You can see that there are eight bytes superfluous in the high address on the RBP, which is also allocated for alignment.
Add up to just 24 bytes, and the data in the 0x7fffffffe328 is the return address of the main function. 4.4 Main function return address

Let's look at the diagram below, which is the stack data when the main function executes

The Red box section above is the return address of the main function saved on the stack, and when the main function is finished, the CPU jumps to the address to execute the instruction.

So where is this address (0X7FFFF7A3AB15) saved?

According to the program memory layout, you can be sure that it is stored in the stack section.

Now let's take a look at the current stack space:

The red box indicates the space position of the stack, and we then typed the instructions to see what data the stack space contains.

In contrast to the data in the red box, there is no 0x7ffff7a3ab15, that is, the return address of main is not saved in the current stack space, then is not our affirmation too firm.

Not too.
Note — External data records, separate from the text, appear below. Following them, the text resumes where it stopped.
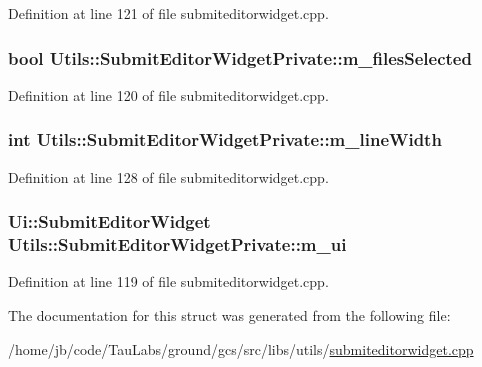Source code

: \-Definition at line 121 of file submiteditorwidget.\-cpp.

\hypertarget{struct_utils_1_1_submit_editor_widget_private_ae84602f3befda38e44858e5cc60f79be}{
\subsubsection[{m\-\_\-files\-Selected}]{\setlength{\rightskip}{0pt plus 5cm}bool {\bf \-Utils\-::\-Submit\-Editor\-Widget\-Private\-::m\-\_\-files\-Selected}}}\label{struct_utils_1_1_submit_editor_widget_private_ae84602f3befda38e44858e5cc60f79be}


\-Definition at line 120 of file submiteditorwidget.\-cpp.

\hypertarget{struct_utils_1_1_submit_editor_widget_private_a26a9f360cbc9440cbbdcb9f5b9897807}{
\subsubsection[{m\-\_\-line\-Width}]{\setlength{\rightskip}{0pt plus 5cm}int {\bf \-Utils\-::\-Submit\-Editor\-Widget\-Private\-::m\-\_\-line\-Width}}}\label{struct_utils_1_1_submit_editor_widget_private_a26a9f360cbc9440cbbdcb9f5b9897807}


\-Definition at line 128 of file submiteditorwidget.\-cpp.

\hypertarget{struct_utils_1_1_submit_editor_widget_private_a5476c01db3bc97951db656048ab0c0c8}{
\subsubsection[{m\-\_\-ui}]{\setlength{\rightskip}{0pt plus 5cm}\-Ui\-::\-Submit\-Editor\-Widget {\bf \-Utils\-::\-Submit\-Editor\-Widget\-Private\-::m\-\_\-ui}}}\label{struct_utils_1_1_submit_editor_widget_private_a5476c01db3bc97951db656048ab0c0c8}


\-Definition at line 119 of file submiteditorwidget.\-cpp.



\-The documentation for this struct was generated from the following file\-:\begin{DoxyCompactItemize}
\item 
/home/jb/code/\-Tau\-Labs/ground/gcs/src/libs/utils/\hyperlink{submiteditorwidget_8cpp}{submiteditorwidget.\-cpp}\end{DoxyCompactItemize}
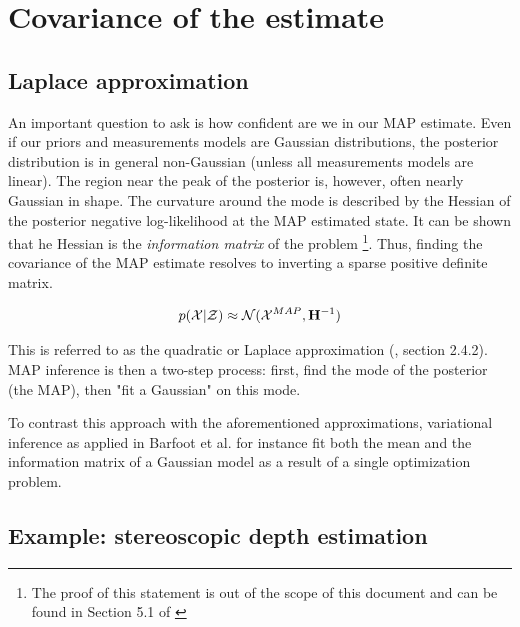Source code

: \section{Covariance of the estimate}
\subsection{Laplace approximation}
\label{sec:map_covariance}
An important question to ask is how confident are we in our MAP estimate. Even if our priors and measurements models are Gaussian distributions, the posterior distribution
is in general non-Gaussian (unless all measurements models are linear). The region near the peak of the posterior is, however, often nearly Gaussian in shape.
The curvature around the mode is described by the Hessian of the posterior negative log-likelihood at the MAP estimated state. 
It can be shown that he Hessian is the \textit{information matrix} of the problem \footnote{The proof of this statement is out of the scope of this document and can be found in Section 5.1 of
\cite{peng2018advanced}}. Thus, finding the covariance of the MAP estimate resolves to inverting a 
sparse positive definite matrix.

\begin{equation}
    p(\mathcal{X} | \mathcal{Z}) \approx \mathcal{N}({\mathcal{X}^{MAP}},{{\bf H}^{-1}})
    \label{eq:map_laplace}
\end{equation}

This is referred to as the quadratic or Laplace approximation (\cite{mcelreath2018statistical}, section 2.4.2). MAP inference is then a two-step process: 
first, find the mode of the posterior (the MAP), then "fit a Gaussian" on this mode. 

To contrast this approach with the aforementioned approximations, variational inference as applied in Barfoot et al. 
 \cite{barfoot2020exactly} for instance fit both the mean and the information matrix of a Gaussian model as a result of a single optimization problem.



\subsection{Example: stereoscopic depth estimation}

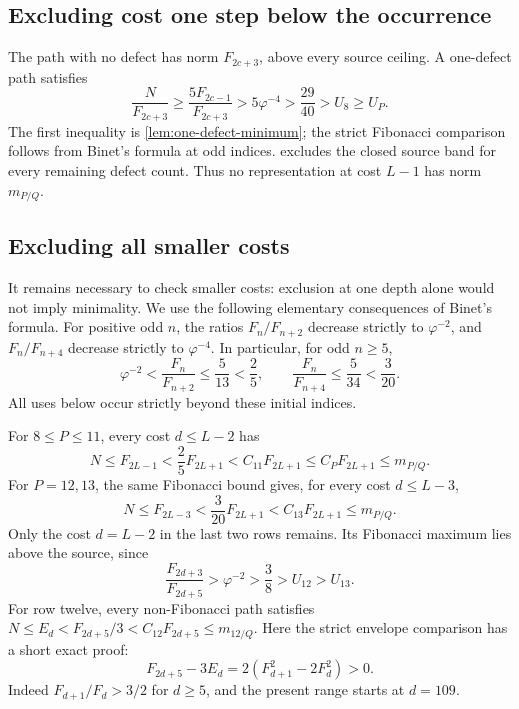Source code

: \subsection{Excluding cost one step below the occurrence}\label{sec:one-step-below}

The path with no defect has norm $F_{2c+3}$, above every source ceiling.
A one-defect path satisfies
$$
 \frac{N}{F_{2c+3}}\geqslant
 \frac{5F_{2c-1}}{F_{2c+3}}
 >5\varphi^{-4}>\frac{29}{40}>U_8\geqslant U_P.
$$
The first inequality is \cref{lem:one-defect-minimum}; the strict
Fibonacci comparison follows from Binet's formula at odd indices.
 excludes the closed source band for every
remaining defect count. Thus no representation at cost $L-1$ has norm
$m_{P/Q}$.

\subsection{Excluding all smaller costs}

It remains necessary to check smaller costs: exclusion at one depth
alone would not imply minimality. We use the following elementary
consequences of Binet's formula. For positive odd $n$, the ratios
$F_n/F_{n+2}$ decrease strictly to $\varphi^{-2}$, and
$F_n/F_{n+4}$ decrease strictly to $\varphi^{-4}$. In particular,
for odd $n\geqslant5$,
\begin{equation}\label{eq:coarse-fibonacci-ratios}
 \varphi^{-2}<\frac{F_n}{F_{n+2}}\leqslant\frac5{13}<\frac25,
 \qquad
 \frac{F_n}{F_{n+4}}\leqslant\frac5{34}<\frac3{20}.
\end{equation}
All uses below occur strictly beyond these initial indices.

For $8\leqslant P\leqslant11$, every cost $d\leqslant L-2$ has
$$
 N\leqslant F_{2L-1}
 <\frac25F_{2L+1}
 <C_{11}F_{2L+1}\leqslant C_PF_{2L+1}\leqslant m_{P/Q}.
$$
For $P=12,13$, the same Fibonacci bound gives, for every cost $d\leqslant L-3$,
$$
 N\leqslant F_{2L-3}
 <\frac3{20}F_{2L+1}
 <C_{13}F_{2L+1}\leqslant m_{P/Q}.
$$
Only the cost $d=L-2$ in the last two rows remains. Its Fibonacci
maximum lies above the source, since
$$
 \frac{F_{2d+3}}{F_{2d+5}}>\varphi^{-2}>\frac38>U_{12}>U_{13}.
$$
For row twelve, every non-Fibonacci path satisfies
$N\leqslant E_d<F_{2d+5}/3<C_{12}F_{2d+5}\leqslant m_{12/Q}$.
Here the strict envelope comparison has a short exact proof:
$$
 F_{2d+5}-3E_d=2(F_{d+1}^2-2F_d^2)>0.
$$
Indeed $F_{d+1}/F_d>3/2$ for $d\geqslant5$, and the present range
starts at $d=109$.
Let's see again:

0X7FFFF7A3AB15 originally hid in a higher address, this is also within the range of the stack, so that the above affirmation is not wrong.

BP and SP represent the current stack space, the program's operating cycle will be in the agreed stack segment using different stack space. 4.5 Buffer Overflow

The above series of instructions, it is not difficult to see, our ultimate goal is to overflow the data in the BUF to overwrite main return address.

As the above analysis, we can only write to buf more than 24 bytes of data to achieve the save main return address space, the test also proves this point.

Why does the program appear segmentation fault (core dumped) when the write is greater than 24 bytes?

This is because the data that we overwrite the main address is not a valid return address for main.

To achieve the real purpose of the overflow (running the shell, getting root privileges), we need to construct the overflow data carefully.

First of all, we must learn to build Shellcode, then how Shellcode is constructed. Please see let's.